(Pictures paired with source code)
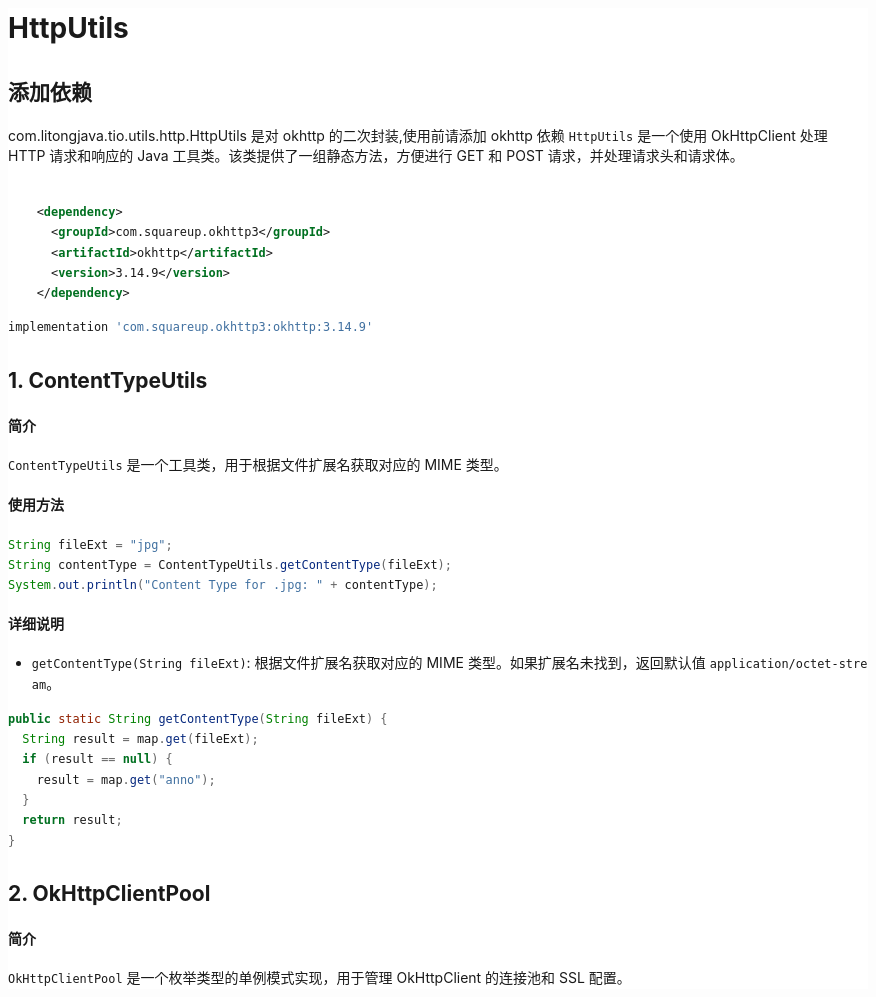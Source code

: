 # HttpUtils

## 添加依赖

com.litongjava.tio.utils.http.HttpUtils 是对 okhttp 的二次封装,使用前请添加 okhttp 依赖
`HttpUtils` 是一个使用 OkHttpClient 处理 HTTP 请求和响应的 Java 工具类。该类提供了一组静态方法，方便进行 GET 和 POST 请求，并处理请求头和请求体。

```xml

    <dependency>
      <groupId>com.squareup.okhttp3</groupId>
      <artifactId>okhttp</artifactId>
      <version>3.14.9</version>
    </dependency>
```

```gradle
implementation 'com.squareup.okhttp3:okhttp:3.14.9'
```

## 1. ContentTypeUtils

#### 简介

`ContentTypeUtils` 是一个工具类，用于根据文件扩展名获取对应的 MIME 类型。

#### 使用方法

```java
String fileExt = "jpg";
String contentType = ContentTypeUtils.getContentType(fileExt);
System.out.println("Content Type for .jpg: " + contentType);
```

#### 详细说明

- `getContentType(String fileExt)`: 根据文件扩展名获取对应的 MIME 类型。如果扩展名未找到，返回默认值 `application/octet-stream`。

```java
public static String getContentType(String fileExt) {
  String result = map.get(fileExt);
  if (result == null) {
    result = map.get("anno");
  }
  return result;
}
```

## 2. OkHttpClientPool

#### 简介

`OkHttpClientPool` 是一个枚举类型的单例模式实现，用于管理 OkHttpClient 的连接池和 SSL 配置。
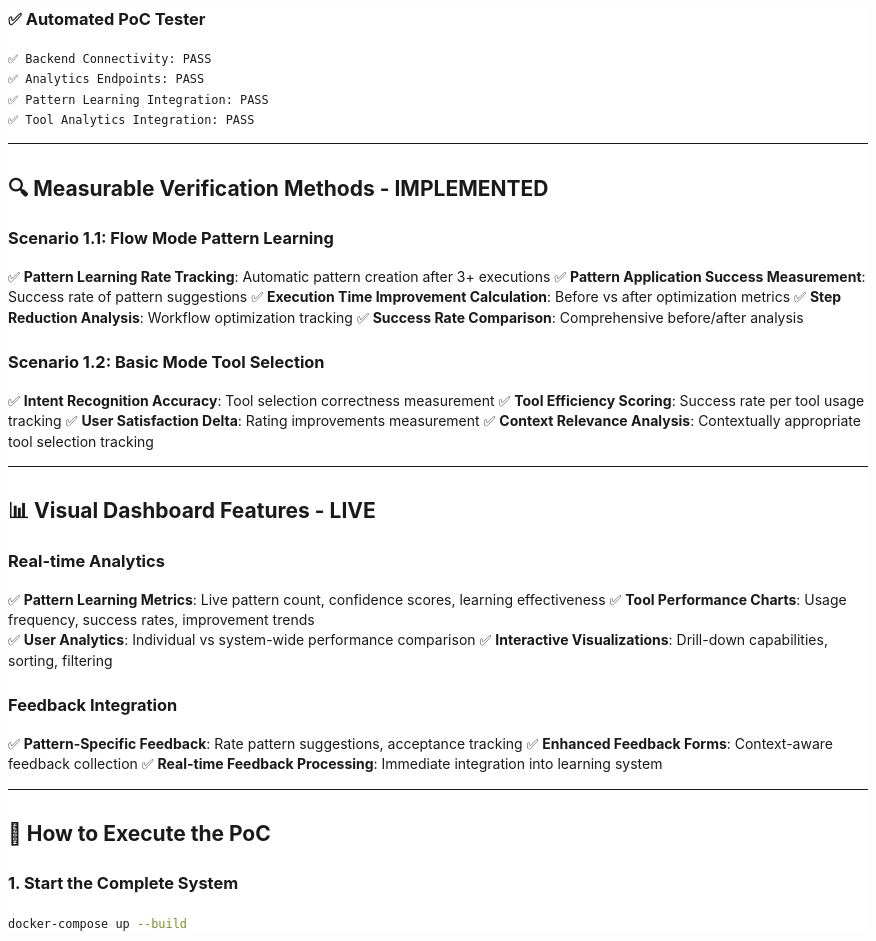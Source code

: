 ### ✅ **Automated PoC Tester**
```bash
✅ Backend Connectivity: PASS
✅ Analytics Endpoints: PASS
✅ Pattern Learning Integration: PASS
✅ Tool Analytics Integration: PASS
```

---

## 🔍 **Measurable Verification Methods - IMPLEMENTED**

### **Scenario 1.1: Flow Mode Pattern Learning**
✅ **Pattern Learning Rate Tracking**: Automatic pattern creation after 3+ executions
✅ **Pattern Application Success Measurement**: Success rate of pattern suggestions
✅ **Execution Time Improvement Calculation**: Before vs after optimization metrics
✅ **Step Reduction Analysis**: Workflow optimization tracking
✅ **Success Rate Comparison**: Comprehensive before/after analysis

### **Scenario 1.2: Basic Mode Tool Selection**
✅ **Intent Recognition Accuracy**: Tool selection correctness measurement
✅ **Tool Efficiency Scoring**: Success rate per tool usage tracking
✅ **User Satisfaction Delta**: Rating improvements measurement
✅ **Context Relevance Analysis**: Contextually appropriate tool selection tracking

---

## 📊 **Visual Dashboard Features - LIVE**

### **Real-time Analytics**
✅ **Pattern Learning Metrics**: Live pattern count, confidence scores, learning effectiveness
✅ **Tool Performance Charts**: Usage frequency, success rates, improvement trends  
✅ **User Analytics**: Individual vs system-wide performance comparison
✅ **Interactive Visualizations**: Drill-down capabilities, sorting, filtering

### **Feedback Integration**
✅ **Pattern-Specific Feedback**: Rate pattern suggestions, acceptance tracking
✅ **Enhanced Feedback Forms**: Context-aware feedback collection
✅ **Real-time Feedback Processing**: Immediate integration into learning system

---

## 🚀 **How to Execute the PoC**

### **1. Start the Complete System**
```bash
docker-compose up --build
```
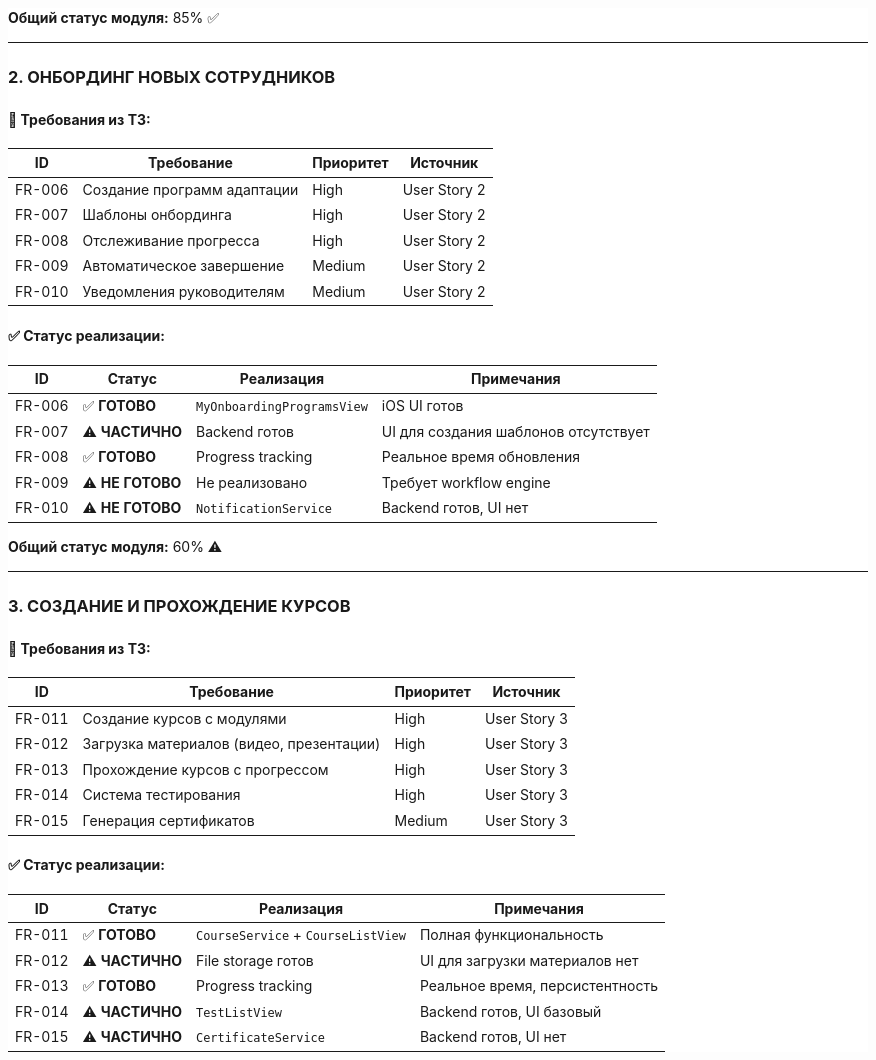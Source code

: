 **Общий статус модуля:** 85% ✅

---

### 2. ОНБОРДИНГ НОВЫХ СОТРУДНИКОВ

#### 📝 Требования из ТЗ:
| ID | Требование | Приоритет | Источник |
|----|------------|-----------|----------|
| FR-006 | Создание программ адаптации | High | User Story 2 |
| FR-007 | Шаблоны онбординга | High | User Story 2 |
| FR-008 | Отслеживание прогресса | High | User Story 2 |
| FR-009 | Автоматическое завершение | Medium | User Story 2 |
| FR-010 | Уведомления руководителям | Medium | User Story 2 |

#### ✅ Статус реализации:
| ID | Статус | Реализация | Примечания |
|----|--------|------------|------------|
| FR-006 | ✅ **ГОТОВО** | `MyOnboardingProgramsView` | iOS UI готов |
| FR-007 | ⚠️ **ЧАСТИЧНО** | Backend готов | UI для создания шаблонов отсутствует |
| FR-008 | ✅ **ГОТОВО** | Progress tracking | Реальное время обновления |
| FR-009 | ⚠️ **НЕ ГОТОВО** | Не реализовано | Требует workflow engine |
| FR-010 | ⚠️ **НЕ ГОТОВО** | `NotificationService` | Backend готов, UI нет |

**Общий статус модуля:** 60% ⚠️

---

### 3. СОЗДАНИЕ И ПРОХОЖДЕНИЕ КУРСОВ

#### 📝 Требования из ТЗ:
| ID | Требование | Приоритет | Источник |
|----|------------|-----------|----------|
| FR-011 | Создание курсов с модулями | High | User Story 3 |
| FR-012 | Загрузка материалов (видео, презентации) | High | User Story 3 |
| FR-013 | Прохождение курсов с прогрессом | High | User Story 3 |
| FR-014 | Система тестирования | High | User Story 3 |
| FR-015 | Генерация сертификатов | Medium | User Story 3 |

#### ✅ Статус реализации:
| ID | Статус | Реализация | Примечания |
|----|--------|------------|------------|
| FR-011 | ✅ **ГОТОВО** | `CourseService` + `CourseListView` | Полная функциональность |
| FR-012 | ⚠️ **ЧАСТИЧНО** | File storage готов | UI для загрузки материалов нет |
| FR-013 | ✅ **ГОТОВО** | Progress tracking | Реальное время, персистентность |
| FR-014 | ⚠️ **ЧАСТИЧНО** | `TestListView` | Backend готов, UI базовый |
| FR-015 | ⚠️ **ЧАСТИЧНО** | `CertificateService` | Backend готов, UI нет |
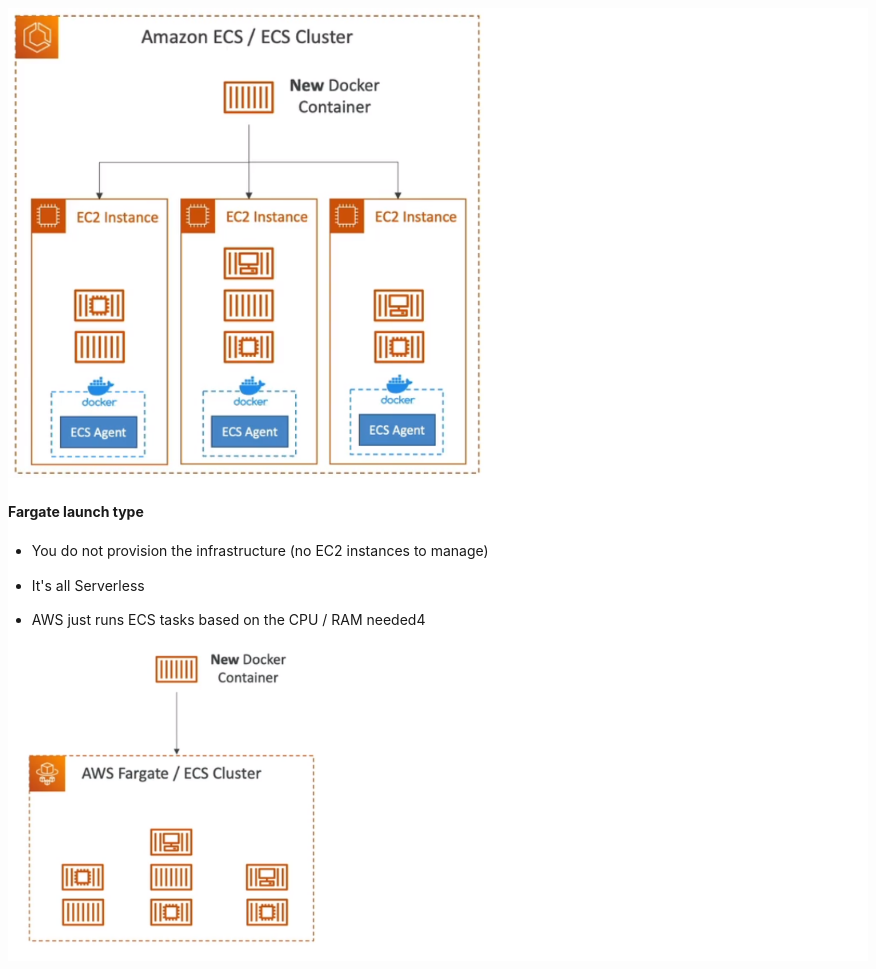 <img src="../../src/img/devops/aws/4.png" alt="image-20220608000105542" style="zoom: 80%;" />



#### Fargate launch type

- You do not provision the infrastructure (no EC2 instances to manage)

- It's all Serverless

- AWS just runs ECS tasks based on the CPU / RAM needed4

  

<img src="../../src/img/devops/aws/5.png" alt="image-20220608000411746" style="zoom: 80%;" />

- [WHAT IS NEEDED]:
Using the entries shown above, reproduce verbatim the lines from the line bearing "тестирования | High | User Story 3 |" to the line bearing "материалов нет |", inclusive.

- [RESPONSE TO THIS TASK]:
| FR-014 | Система тестирования | High | User Story 3 |
| FR-015 | Генерация сертификатов | Medium | User Story 3 |

#### ✅ Статус реализации:
| ID | Статус | Реализация | Примечания |
|----|--------|------------|------------|
| FR-011 | ✅ **ГОТОВО** | `CourseService` + `CourseListView` | Полная функциональность |
| FR-012 | ⚠️ **ЧАСТИЧНО** | File storage готов | UI для загрузки материалов нет |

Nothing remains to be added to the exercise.